◆ THE PROBLEM
Write the data out again in full, with no departure from the original.

------------------------------

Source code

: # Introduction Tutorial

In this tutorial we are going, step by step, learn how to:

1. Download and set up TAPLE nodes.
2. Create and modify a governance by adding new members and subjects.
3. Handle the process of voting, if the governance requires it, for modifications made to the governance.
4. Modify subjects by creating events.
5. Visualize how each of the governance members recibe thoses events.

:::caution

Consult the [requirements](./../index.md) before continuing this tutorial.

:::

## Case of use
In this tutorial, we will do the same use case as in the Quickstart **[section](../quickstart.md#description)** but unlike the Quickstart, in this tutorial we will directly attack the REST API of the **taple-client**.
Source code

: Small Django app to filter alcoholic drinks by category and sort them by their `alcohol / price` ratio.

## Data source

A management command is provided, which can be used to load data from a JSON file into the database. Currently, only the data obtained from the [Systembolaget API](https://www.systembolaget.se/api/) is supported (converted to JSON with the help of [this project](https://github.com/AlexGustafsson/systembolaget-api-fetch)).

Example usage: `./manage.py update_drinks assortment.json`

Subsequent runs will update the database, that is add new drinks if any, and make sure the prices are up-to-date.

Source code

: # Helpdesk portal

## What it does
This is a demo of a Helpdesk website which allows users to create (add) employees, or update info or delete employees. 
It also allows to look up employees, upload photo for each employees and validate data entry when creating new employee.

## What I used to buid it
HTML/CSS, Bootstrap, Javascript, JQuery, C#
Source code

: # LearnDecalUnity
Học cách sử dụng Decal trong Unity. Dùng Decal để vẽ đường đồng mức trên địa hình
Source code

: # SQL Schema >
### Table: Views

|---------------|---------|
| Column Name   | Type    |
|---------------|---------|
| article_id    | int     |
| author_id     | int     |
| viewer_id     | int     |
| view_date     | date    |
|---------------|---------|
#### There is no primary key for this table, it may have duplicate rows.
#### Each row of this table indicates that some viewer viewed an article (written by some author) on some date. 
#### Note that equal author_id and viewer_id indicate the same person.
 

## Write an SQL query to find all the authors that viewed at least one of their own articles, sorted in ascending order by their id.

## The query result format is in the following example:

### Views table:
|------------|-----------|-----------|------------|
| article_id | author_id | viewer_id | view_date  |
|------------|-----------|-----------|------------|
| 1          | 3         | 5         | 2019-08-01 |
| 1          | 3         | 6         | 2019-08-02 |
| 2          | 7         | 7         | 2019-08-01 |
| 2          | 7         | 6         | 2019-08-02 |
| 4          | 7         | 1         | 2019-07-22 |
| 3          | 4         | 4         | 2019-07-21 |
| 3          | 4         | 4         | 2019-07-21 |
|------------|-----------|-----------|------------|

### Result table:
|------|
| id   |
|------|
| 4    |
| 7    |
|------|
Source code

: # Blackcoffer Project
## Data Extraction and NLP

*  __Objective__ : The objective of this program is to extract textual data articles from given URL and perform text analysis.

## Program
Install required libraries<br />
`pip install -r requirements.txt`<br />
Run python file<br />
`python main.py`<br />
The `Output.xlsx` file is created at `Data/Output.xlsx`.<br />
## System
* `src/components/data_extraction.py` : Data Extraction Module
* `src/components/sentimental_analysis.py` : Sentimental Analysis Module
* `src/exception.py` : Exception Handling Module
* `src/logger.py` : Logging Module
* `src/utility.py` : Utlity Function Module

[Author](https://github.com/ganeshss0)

------------------------------

◆ WRITTEN SOLUTION
Source code

: # Introduction Tutorial

In this tutorial we are going, step by step, learn how to:

1. Download and set up TAPLE nodes.
2. Create and modify a governance by adding new members and subjects.
3. Handle the process of voting, if the governance requires it, for modifications made to the governance.
4. Modify subjects by creating events.
5. Visualize how each of the governance members recibe thoses events.

:::caution

Consult the [requirements](./../index.md) before continuing this tutorial.

:::

## Case of use
In this tutorial, we will do the same use case as in the Quickstart **[section](../quickstart.md#description)** but unlike the Quickstart, in this tutorial we will directly attack the REST API of the **taple-client**.
Source code

: Small Django app to filter alcoholic drinks by category and sort them by their `alcohol / price` ratio.

## Data source

A management command is provided, which can be used to load data from a JSON file into the database. Currently, only the data obtained from the [Systembolaget API](https://www.systembolaget.se/api/) is supported (converted to JSON with the help of [this project](https://github.com/AlexGustafsson/systembolaget-api-fetch)).

Example usage: `./manage.py update_drinks assortment.json`

Subsequent runs will update the database, that is add new drinks if any, and make sure the prices are up-to-date.

Source code

: # Helpdesk portal

## What it does
This is a demo of a Helpdesk website which allows users to create (add) employees, or update info or delete employees. 
It also allows to look up employees, upload photo for each employees and validate data entry when creating new employee.

## What I used to buid it
HTML/CSS, Bootstrap, Javascript, JQuery, C#
Source code

: # LearnDecalUnity
Học cách sử dụng Decal trong Unity. Dùng Decal để vẽ đường đồng mức trên địa hình
Source code

: # SQL Schema >
### Table: Views

|---------------|---------|
| Column Name   | Type    |
|---------------|---------|
| article_id    | int     |
| author_id     | int     |
| viewer_id     | int     |
| view_date     | date    |
|---------------|---------|
#### There is no primary key for this table, it may have duplicate rows.
#### Each row of this table indicates that some viewer viewed an article (written by some author) on some date. 
#### Note that equal author_id and viewer_id indicate the same person.
 

## Write an SQL query to find all the authors that viewed at least one of their own articles, sorted in ascending order by their id.

## The query result format is in the following example:

### Views table:
|------------|-----------|-----------|------------|
| article_id | author_id | viewer_id | view_date  |
|------------|-----------|-----------|------------|
| 1          | 3         | 5         | 2019-08-01 |
| 1          | 3         | 6         | 2019-08-02 |
| 2          | 7         | 7         | 2019-08-01 |
| 2          | 7         | 6         | 2019-08-02 |
| 4          | 7         | 1         | 2019-07-22 |
| 3          | 4         | 4         | 2019-07-21 |
| 3          | 4         | 4         | 2019-07-21 |
|------------|-----------|-----------|------------|

### Result table:
|------|
| id   |
|------|
| 4    |
| 7    |
|------|
Source code

: # Blackcoffer Project
## Data Extraction and NLP

*  __Objective__ : The objective of this program is to extract textual data articles from given URL and perform text analysis.

## Program
Install required libraries<br />
`pip install -r requirements.txt`<br />
Run python file<br />
`python main.py`<br />
The `Output.xlsx` file is created at `Data/Output.xlsx`.<br />
## System
* `src/components/data_extraction.py` : Data Extraction Module
* `src/components/sentimental_analysis.py` : Sentimental Analysis Module
* `src/exception.py` : Exception Handling Module
* `src/logger.py` : Logging Module
* `src/utility.py` : Utlity Function Module

[Author](https://github.com/ganeshss0)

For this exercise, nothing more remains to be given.